夢のような恋だった

新見さんのチョコにいつまでも嫉妬しているのは心が狭いと思うけど、こだわってしまうんだから仕方ない。

去年琉依ちゃんに、来年は渡しなよって言われたけど、やっぱり無理。
この時期になるともやもやを思い出してしまった素直になれない。


「ごめんね。甘い匂い苦手でしょ」

「いや、いいよ。誰に渡すの?」

「お父さんとサイちゃんと、今年は卓お義父さんと壱瑳くんにも渡すつもり」

「……ふーん」


台所で水を飲んだ彼は、出来上がったチョコレートを型から取り出す私の脇から、一個チョコを奪っていった。


「もらってイイ?」

「だ……」


ダメって言う前に、智は口に入れてしまった。
モグモグと口を動かして、「甘い」とちょっと顔をしかめた後、笑った。


「……でもうまいよ」


きゅっと痛む胸は何のせい?

張っていた意地をあっさり崩されちゃって悔しいの?

それとも、やっぱり嬉しいの?


「……食べた」

「うん。食べれるよ。チョコ一個くらい」

「食べたぁ」


嫌だ、泣きそう。
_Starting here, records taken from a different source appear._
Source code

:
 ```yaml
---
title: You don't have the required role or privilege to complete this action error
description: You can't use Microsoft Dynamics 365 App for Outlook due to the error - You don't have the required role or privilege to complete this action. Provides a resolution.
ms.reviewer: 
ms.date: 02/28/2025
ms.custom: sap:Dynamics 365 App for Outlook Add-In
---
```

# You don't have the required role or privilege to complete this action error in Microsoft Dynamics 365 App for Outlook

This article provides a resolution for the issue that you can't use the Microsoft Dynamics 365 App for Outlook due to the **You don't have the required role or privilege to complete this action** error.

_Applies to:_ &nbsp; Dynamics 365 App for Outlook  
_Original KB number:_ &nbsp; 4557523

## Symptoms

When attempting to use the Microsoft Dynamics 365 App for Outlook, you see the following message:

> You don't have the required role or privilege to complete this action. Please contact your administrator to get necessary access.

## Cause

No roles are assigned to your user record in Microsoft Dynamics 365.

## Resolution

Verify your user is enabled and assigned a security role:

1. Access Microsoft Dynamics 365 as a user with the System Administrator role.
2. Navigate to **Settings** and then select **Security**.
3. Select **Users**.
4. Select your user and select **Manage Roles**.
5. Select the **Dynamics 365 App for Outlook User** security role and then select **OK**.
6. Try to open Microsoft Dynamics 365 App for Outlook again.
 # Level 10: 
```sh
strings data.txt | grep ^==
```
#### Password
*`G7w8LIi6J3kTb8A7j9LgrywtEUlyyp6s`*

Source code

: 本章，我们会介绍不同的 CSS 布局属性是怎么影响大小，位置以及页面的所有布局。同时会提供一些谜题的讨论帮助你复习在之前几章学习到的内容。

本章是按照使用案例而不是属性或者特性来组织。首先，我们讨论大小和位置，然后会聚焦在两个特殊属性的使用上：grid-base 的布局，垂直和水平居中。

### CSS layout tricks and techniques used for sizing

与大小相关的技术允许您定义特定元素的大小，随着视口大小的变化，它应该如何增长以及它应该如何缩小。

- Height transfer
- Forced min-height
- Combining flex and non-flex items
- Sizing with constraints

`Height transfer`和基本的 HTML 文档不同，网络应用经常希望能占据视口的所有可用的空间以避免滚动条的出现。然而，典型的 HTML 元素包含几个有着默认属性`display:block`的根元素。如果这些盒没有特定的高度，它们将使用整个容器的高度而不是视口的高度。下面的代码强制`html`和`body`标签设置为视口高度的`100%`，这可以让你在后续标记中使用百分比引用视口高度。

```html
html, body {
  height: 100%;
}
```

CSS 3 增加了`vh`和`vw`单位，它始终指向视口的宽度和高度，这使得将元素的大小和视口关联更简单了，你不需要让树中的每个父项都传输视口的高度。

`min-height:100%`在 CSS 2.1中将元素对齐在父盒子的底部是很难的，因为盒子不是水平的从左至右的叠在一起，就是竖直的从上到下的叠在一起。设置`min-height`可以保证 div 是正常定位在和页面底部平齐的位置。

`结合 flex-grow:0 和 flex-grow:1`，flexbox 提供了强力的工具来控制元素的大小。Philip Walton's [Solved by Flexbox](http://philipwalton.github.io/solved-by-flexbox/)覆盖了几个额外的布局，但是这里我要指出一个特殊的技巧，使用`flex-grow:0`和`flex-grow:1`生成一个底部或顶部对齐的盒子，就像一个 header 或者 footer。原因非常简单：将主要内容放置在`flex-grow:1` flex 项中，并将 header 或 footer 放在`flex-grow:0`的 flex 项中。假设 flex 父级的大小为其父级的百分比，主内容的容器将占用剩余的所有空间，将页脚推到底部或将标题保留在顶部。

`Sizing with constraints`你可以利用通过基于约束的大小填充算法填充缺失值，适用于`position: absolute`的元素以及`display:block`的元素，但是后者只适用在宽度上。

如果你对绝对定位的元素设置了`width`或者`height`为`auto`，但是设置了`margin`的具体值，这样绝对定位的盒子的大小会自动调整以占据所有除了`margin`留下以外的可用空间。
泣かないために堪えたら、怒った口調になってしまう。


「苦手って言ってたのに」


責めるような言い方をしてしまったら、智はたじろいだように私を見る。


「……だって、悔しいだろ。壱瑳が貰えるのに俺が貰えないとか」

「なにそれ。変」

「変じゃないよ。義理チョコに負けるのなんか嫌だろ」


それは、昔の私の気持ちを絶妙に言い当てていて。


「だから、来年からは俺にもちょうだい」


そう言って智が笑ったら、心にあった刺がポロリととれた気がした。